‘No one knew what was going on’
SOME islanders seriously delayed by Monday's national air traffic control meltdown finally got home yesterday, hours after they originally hoped.
But some still have not made their final destination.
Mark and Melissa Guille were due to be on the 4.15pm flight from Gatwick, but instead returned more than 20 hours later on the ferry from Poole.
‘It’s been a very long and tiring 24 hours, and quite an additional expense,’ said Mrs Guille.
‘It’s probably cost us an additional £300 to get home, plus having to take extra time off work.’
The couple arrived at the airport at 11.30am, and were enjoying a long lazy lunch when they first heard of the unfolding drama.
‘The first we heard of anything was from other people in the cafe who were receiving messages about their flights,’ she said.
‘What surprised us was there was never any Gatwick-wide formal announcement over the tannoy, it was all word of mouth.’
It was not until they went to the Aurigny desk at 2.45 that they were advised it was a major incident and they should rebook, or look to make alternative arrangements.
‘No one knew what was going on, the Gatwick hotels were filling up, and there was a sense it could go on for days. It seemed a really a significant problem.
‘With all the unknowns we decided to head to Poole and book accommodation.’
While the Guilles headed to Poole they said other Guernsey travellers had gone to Portsmouth to try and get the overnight ferry.
The couple had been away at a festival in the UK, and had one advantage over other travellers as the airport swelled with frustrated travellers.
‘We were the envy of Gatwick as we had camping chairs with us, so at least we had somewhere to sit. Everyone was saying we could have sold them for a fortune.’
Adam Hooper, his partner Shannon Lancaster, and their 10-year-old daughter Grace had left Guernsey at 7am on Monday, hours before the air traffic control problems started, and had planned to spend a day in London before flying with Easyjet to Spain at 10pm.
‘We were having coffee when we got a news alert about the problem,’ he said.
‘We’d already had our flight bumped back to 1am, so we thought we’d better go straight to Gatwick.
‘By the time we got there the flight had been cancelled, so we just started looking for accommodation.
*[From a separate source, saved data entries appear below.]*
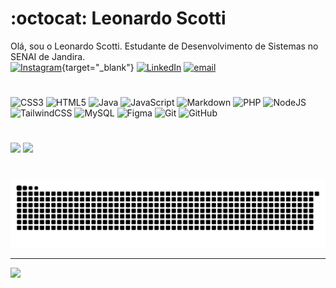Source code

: # :octocat: Leonardo Scotti

Olá, sou o Leonardo Scotti. Estudante de Desenvolvimento de Sistemas no SENAI de Jandira.<br/>
[![Instagram](https://img.shields.io/badge/Instagram-%23E4405F.svg?logo=Instagram&logoColor=white)](https://instagram.com/scottix__){target="_blank"} [![LinkedIn](https://img.shields.io/badge/LinkedIn-%230077B5.svg?logo=linkedin&logoColor=white)](https://linkedin.com/in/leonardo-scotti-dev) [![email](https://img.shields.io/badge/Email-D14836?logo=gmail&logoColor=white)](mailto:leonardo.scotti07@gmail.com)
#
![CSS3](https://img.shields.io/badge/css3-%231572B6.svg?style=for-the-badge&logo=css3&logoColor=white) ![HTML5](https://img.shields.io/badge/html5-%23E34F26.svg?style=for-the-badge&logo=html5&logoColor=white) ![Java](https://img.shields.io/badge/java-%23ED8B00.svg?style=for-the-badge&logo=openjdk&logoColor=white) ![JavaScript](https://img.shields.io/badge/javascript-%23323330.svg?style=for-the-badge&logo=javascript&logoColor=%23F7DF1E) ![Markdown](https://img.shields.io/badge/markdown-%23000000.svg?style=for-the-badge&logo=markdown&logoColor=white) ![PHP](https://img.shields.io/badge/php-%23777BB4.svg?style=for-the-badge&logo=php&logoColor=white) ![NodeJS](https://img.shields.io/badge/node.js-6DA55F?style=for-the-badge&logo=node.js&logoColor=white) ![TailwindCSS](https://img.shields.io/badge/tailwindcss-%2338B2AC.svg?style=for-the-badge&logo=tailwind-css&logoColor=white) ![MySQL](https://img.shields.io/badge/mysql-4479A1.svg?style=for-the-badge&logo=mysql&logoColor=white) ![Figma](https://img.shields.io/badge/figma-%23F24E1E.svg?style=for-the-badge&logo=figma&logoColor=white) ![Git](https://img.shields.io/badge/git-%23F05033.svg?style=for-the-badge&logo=git&logoColor=white) ![GitHub](https://img.shields.io/badge/github-%23121011.svg?style=for-the-badge&logo=github&logoColor=white)
#
![](https://github-readme-stats.vercel.app/api?username=Leonardo-Scotti&theme=transparent&hide_border=false&include_all_commits=false&count_private=false)
![](https://github-readme-stats.vercel.app/api/top-langs/?username=Leonardo-Scotti&theme=transparent&hide_border=false&include_all_commits=false&count_private=false&layout=compact)

#
<div>
  <picture>
    <source media="(prefers-color-scheme: dark)" srcset="https://raw.githubusercontent.com/Leonardo-Scotti/Leonardo-Scotti/output/github-contribution-grid-snake-dark.svg">
    <source media="(prefers-color-scheme: light)" srcset="https://raw.githubusercontent.com/Leonardo-Scotti/Leonardo-Scotti/output/github-contribution-grid-snake.svg">
    <img alt="github contribution grid snake animation" src="https://raw.githubusercontent.com/Leonardo-Scotti/Leonardo-Scotti/output/github-contribution-grid-snake.svg">
  </picture>
</div>

---
[![](https://visitcount.itsvg.in/api?id=Leonardo-Scotti&icon=0&color=0)](https://visitcount.itsvg.in)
Luckily we got the second-to-last room at the Premier Inn.
‘We spent five hours trying to get through to Easyjet, but just kept being cut off.’
But when they woke in the morning there was more bad news. ‘It was a package tour and it had just been totally cancelled, we weren’t given any alternative, just a refund.’
At 2pm yesterday afternoon the family were still at Gatwick, weighing up whether to return home or look alternative flights and searching the internet for UK breaks.
‘There are thousands of people around us in the same situation,’ said Mr Hooper. 'We are just trying to salvage something from our holiday. Our 10-year-old has taken it like a champion, her attitude has kept us going.’